┌─ Records for the exercise
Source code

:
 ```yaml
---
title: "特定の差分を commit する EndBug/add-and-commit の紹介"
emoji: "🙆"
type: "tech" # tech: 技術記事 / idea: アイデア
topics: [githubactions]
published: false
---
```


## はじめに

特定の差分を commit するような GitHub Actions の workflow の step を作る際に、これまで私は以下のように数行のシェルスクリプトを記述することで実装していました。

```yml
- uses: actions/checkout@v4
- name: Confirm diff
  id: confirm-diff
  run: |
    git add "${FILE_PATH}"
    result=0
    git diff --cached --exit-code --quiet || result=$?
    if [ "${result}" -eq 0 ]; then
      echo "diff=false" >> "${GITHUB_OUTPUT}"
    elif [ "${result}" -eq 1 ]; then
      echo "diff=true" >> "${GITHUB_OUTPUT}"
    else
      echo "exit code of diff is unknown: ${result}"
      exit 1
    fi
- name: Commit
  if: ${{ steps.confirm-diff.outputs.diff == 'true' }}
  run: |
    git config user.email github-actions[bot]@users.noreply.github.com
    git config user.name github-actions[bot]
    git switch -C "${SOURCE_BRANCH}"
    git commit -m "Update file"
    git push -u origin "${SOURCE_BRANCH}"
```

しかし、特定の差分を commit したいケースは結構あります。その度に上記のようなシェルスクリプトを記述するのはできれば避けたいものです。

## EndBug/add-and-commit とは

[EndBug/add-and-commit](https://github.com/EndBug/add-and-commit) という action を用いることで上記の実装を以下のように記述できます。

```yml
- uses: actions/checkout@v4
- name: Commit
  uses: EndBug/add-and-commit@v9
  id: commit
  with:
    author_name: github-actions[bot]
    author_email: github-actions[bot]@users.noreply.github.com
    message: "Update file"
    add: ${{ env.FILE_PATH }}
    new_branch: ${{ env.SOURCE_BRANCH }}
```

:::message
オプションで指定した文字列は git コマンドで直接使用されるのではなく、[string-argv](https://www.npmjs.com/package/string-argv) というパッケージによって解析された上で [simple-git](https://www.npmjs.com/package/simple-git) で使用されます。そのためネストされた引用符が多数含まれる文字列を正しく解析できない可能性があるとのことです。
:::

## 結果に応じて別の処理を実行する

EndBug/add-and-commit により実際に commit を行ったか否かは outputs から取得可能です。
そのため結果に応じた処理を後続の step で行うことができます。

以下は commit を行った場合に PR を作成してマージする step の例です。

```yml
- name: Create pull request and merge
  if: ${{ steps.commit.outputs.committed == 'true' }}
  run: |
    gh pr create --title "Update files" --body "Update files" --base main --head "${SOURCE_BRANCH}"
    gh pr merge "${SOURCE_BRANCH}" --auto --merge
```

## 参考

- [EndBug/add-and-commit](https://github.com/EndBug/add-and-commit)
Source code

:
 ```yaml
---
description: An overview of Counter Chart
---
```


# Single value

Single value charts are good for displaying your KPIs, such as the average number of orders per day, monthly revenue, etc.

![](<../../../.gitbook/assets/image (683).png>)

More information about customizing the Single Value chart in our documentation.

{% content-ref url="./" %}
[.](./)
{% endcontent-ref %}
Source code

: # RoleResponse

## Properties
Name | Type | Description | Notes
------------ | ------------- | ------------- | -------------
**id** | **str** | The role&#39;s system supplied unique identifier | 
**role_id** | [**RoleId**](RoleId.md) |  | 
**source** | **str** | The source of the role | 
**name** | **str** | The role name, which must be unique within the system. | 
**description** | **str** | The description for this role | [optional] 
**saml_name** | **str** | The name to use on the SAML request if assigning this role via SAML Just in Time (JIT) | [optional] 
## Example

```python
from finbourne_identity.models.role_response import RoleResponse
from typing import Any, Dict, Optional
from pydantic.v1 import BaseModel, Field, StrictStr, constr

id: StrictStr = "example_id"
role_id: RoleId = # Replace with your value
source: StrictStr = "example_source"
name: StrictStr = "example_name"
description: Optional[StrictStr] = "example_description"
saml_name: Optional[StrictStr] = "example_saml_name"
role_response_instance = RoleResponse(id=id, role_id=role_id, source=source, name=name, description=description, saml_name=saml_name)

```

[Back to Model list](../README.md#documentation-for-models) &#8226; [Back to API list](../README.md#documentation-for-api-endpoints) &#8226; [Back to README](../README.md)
└─
• _Exercise prompt_
Set all of the data down again exactly.

• _Your response_
Source code

:
 ```yaml
---
title: "特定の差分を commit する EndBug/add-and-commit の紹介"
emoji: "🙆"
type: "tech" # tech: 技術記事 / idea: アイデア
topics: [githubactions]
published: false
---
```


## はじめに

特定の差分を commit するような GitHub Actions の workflow の step を作る際に、これまで私は以下のように数行のシェルスクリプトを記述することで実装していました。

```yml
- uses: actions/checkout@v4
- name: Confirm diff
  id: confirm-diff
  run: |
    git add "${FILE_PATH}"
    result=0
    git diff --cached --exit-code --quiet || result=$?
    if [ "${result}" -eq 0 ]; then
      echo "diff=false" >> "${GITHUB_OUTPUT}"
    elif [ "${result}" -eq 1 ]; then
      echo "diff=true" >> "${GITHUB_OUTPUT}"
    else
      echo "exit code of diff is unknown: ${result}"
      exit 1
    fi
- name: Commit
  if: ${{ steps.confirm-diff.outputs.diff == 'true' }}
  run: |
    git config user.email github-actions[bot]@users.noreply.github.com
    git config user.name github-actions[bot]
    git switch -C "${SOURCE_BRANCH}"
    git commit -m "Update file"
    git push -u origin "${SOURCE_BRANCH}"
```

しかし、特定の差分を commit したいケースは結構あります。その度に上記のようなシェルスクリプトを記述するのはできれば避けたいものです。

## EndBug/add-and-commit とは

[EndBug/add-and-commit](https://github.com/EndBug/add-and-commit) という action を用いることで上記の実装を以下のように記述できます。

```yml
- uses: actions/checkout@v4
- name: Commit
  uses: EndBug/add-and-commit@v9
  id: commit
  with:
    author_name: github-actions[bot]
    author_email: github-actions[bot]@users.noreply.github.com
    message: "Update file"
    add: ${{ env.FILE_PATH }}
    new_branch: ${{ env.SOURCE_BRANCH }}
```

:::message
オプションで指定した文字列は git コマンドで直接使用されるのではなく、[string-argv](https://www.npmjs.com/package/string-argv) というパッケージによって解析された上で [simple-git](https://www.npmjs.com/package/simple-git) で使用されます。そのためネストされた引用符が多数含まれる文字列を正しく解析できない可能性があるとのことです。
:::

## 結果に応じて別の処理を実行する

EndBug/add-and-commit により実際に commit を行ったか否かは outputs から取得可能です。
そのため結果に応じた処理を後続の step で行うことができます。

以下は commit を行った場合に PR を作成してマージする step の例です。

```yml
- name: Create pull request and merge
  if: ${{ steps.commit.outputs.committed == 'true' }}
  run: |
    gh pr create --title "Update files" --body "Update files" --base main --head "${SOURCE_BRANCH}"
    gh pr merge "${SOURCE_BRANCH}" --auto --merge
```

## 参考

- [EndBug/add-and-commit](https://github.com/EndBug/add-and-commit)
Source code

:
 ```yaml
---
description: An overview of Counter Chart
---
```


# Single value

Single value charts are good for displaying your KPIs, such as the average number of orders per day, monthly revenue, etc.

![](<../../../.gitbook/assets/image (683).png>)

More information about customizing the Single Value chart in our documentation.

{% content-ref url="./" %}
[.](./)
{% endcontent-ref %}
Source code

: # RoleResponse

## Properties
Name | Type | Description | Notes
------------ | ------------- | ------------- | -------------
**id** | **str** | The role&#39;s system supplied unique identifier | 
**role_id** | [**RoleId**](RoleId.md) |  | 
**source** | **str** | The source of the role | 
**name** | **str** | The role name, which must be unique within the system. | 
**description** | **str** | The description for this role | [optional] 
**saml_name** | **str** | The name to use on the SAML request if assigning this role via SAML Just in Time (JIT) | [optional] 
## Example

```python
from finbourne_identity.models.role_response import RoleResponse
from typing import Any, Dict, Optional
from pydantic.v1 import BaseModel, Field, StrictStr, constr

id: StrictStr = "example_id"
role_id: RoleId = # Replace with your value
source: StrictStr = "example_source"
name: StrictStr = "example_name"
description: Optional[StrictStr] = "example_description"
saml_name: Optional[StrictStr] = "example_saml_name"
role_response_instance = RoleResponse(id=id, role_id=role_id, source=source, name=name, description=description, saml_name=saml_name)

```

[Back to Model list](../README.md#documentation-for-models) &#8226; [Back to API list](../README.md#documentation-for-api-endpoints) &#8226; [Back to README](../README.md)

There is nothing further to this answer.